Current google-chrome version is 94.0.4606
Get LATEST driver version for 94.0.4606
Driver [/Users/cliff/.wdm/drivers/chromedriver/mac64/94.0.4606.61/chromedriver] found in cache


In [51]:
auth_csv_file: str = os.environ['nlb_login']

info = pd.read_csv(auth_csv_file)
account_name: str = info['values'][0]
password: str = info['values'][1]

browser = log_in_nlb(browser, account_name, password)

### Add hit to get number of page iterations needed 

In [52]:
url_link = "https://www.nlb.gov.sg/mylibrary/Bookmarks"    
browser.get(url_link)
soup = bs(browser.page_source, 'html5lib')

In [53]:
max_records = float(soup.find_all("div", text=re.compile("Showing"))[0].text.split(" ")[-2])
range_list = range(1, int(math.ceil(max_records / 20)) + 1)

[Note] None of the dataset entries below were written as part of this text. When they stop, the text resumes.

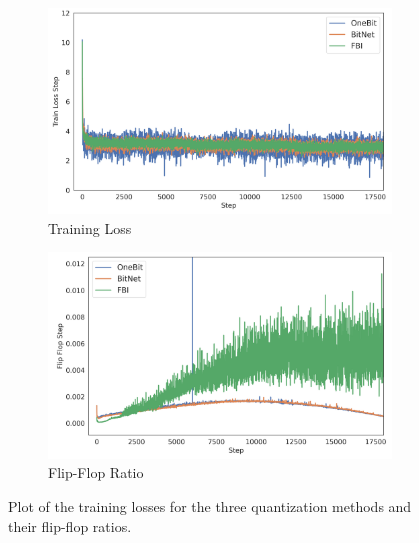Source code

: \documentclass{article}
\begin{document}
\begin{figure}[ht]
  \centering
  \begin{subfigure}[b]{0.45\textwidth}
    \includegraphics[width=\linewidth]{../data/plots/quant_layer.png}
    \caption{Training Loss}
  \end{subfigure}
  \hfill
  \begin{subfigure}[b]{0.45\textwidth}
    \includegraphics[width=\linewidth]{../data/plots/quant_layer_ff.png}
    \caption{Flip-Flop Ratio}
  \end{subfigure}
  \caption{Plot of the training losses for the three quantization methods and their flip-flop ratios.}
  \label{fig:bitlin}
\end{figure}
\end{document}
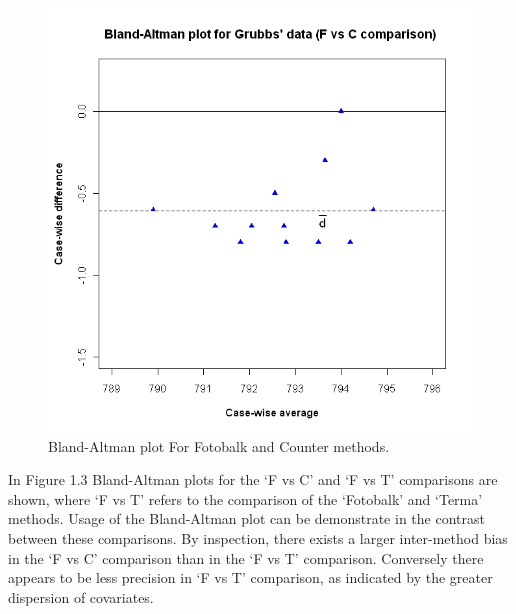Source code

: \documentclass[12pt, a4paper]{report}
\theoremstyle{plain}
\theoremstyle{definition}
\theoremstyle{remark}
\begin{document}
	\newpage
	
	\begin{figure}[h!]
		\begin{center}
			\includegraphics[width=120mm]{images/GrubbsBAplot-noLOA.jpeg}
			\caption{Bland-Altman plot For Fotobalk and Counter methods.}\label{GrubbsBA-noLOA}
		\end{center}
	\end{figure}
	
	
	
	In Figure 1.3 Bland-Altman plots for the `F vs C' and `F vs T'
	comparisons are shown, where `F vs T' refers to the comparison of
	the `Fotobalk' and `Terma' methods. Usage of the Bland-Altman plot
	can be demonstrate in the contrast between these comparisons. By inspection, there exists a larger inter-method bias in the `F vs C' comparison than in the `F vs T' comparison. Conversely there
	appears to be less precision in `F vs T' comparison, as indicated
	by the greater dispersion of covariates.
	
\end{document}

# To indicate when the NEXT button is at
counter = range_list[-1] + 2
range_list

range(1, 4)

### Loop through the pages! 

In [54]:
book_urls_dict = dict()

browser.get("https://www.nlb.gov.sg/mylibrary/Bookmarks")
soup = bs(browser.page_source, 'html5lib')
book_urls_dict[0] = list(set(get_book_urls_on_page(soup)))
time.sleep(1)

for i in range_list:
    try:
        browser.find_element_by_xpath(f'//*[@id="bookmark-folder-content"]/div[2]/button[{counter}]').click()
        time.sleep(1)
        soup = bs(browser.page_source, 'html5lib')
        book_urls_dict[i] = list(set(get_book_urls_on_page(soup)))
    except:
        break

In [55]:
all_book_url_lists = list()
for i in range(0, len(book_urls_dict)):
    all_book_url_lists = all_book_url_lists + book_urls_dict[i]

In [56]:
len(all_book_url_lists)

60

In [57]:
browser.close()

#### Executing the main scraping of books 

In [100]:
def return_needed_url(id_: str):
    return f"https://eservice.nlb.gov.sg/item_holding.aspx?id={id_}&type=bid&app=mylibrary"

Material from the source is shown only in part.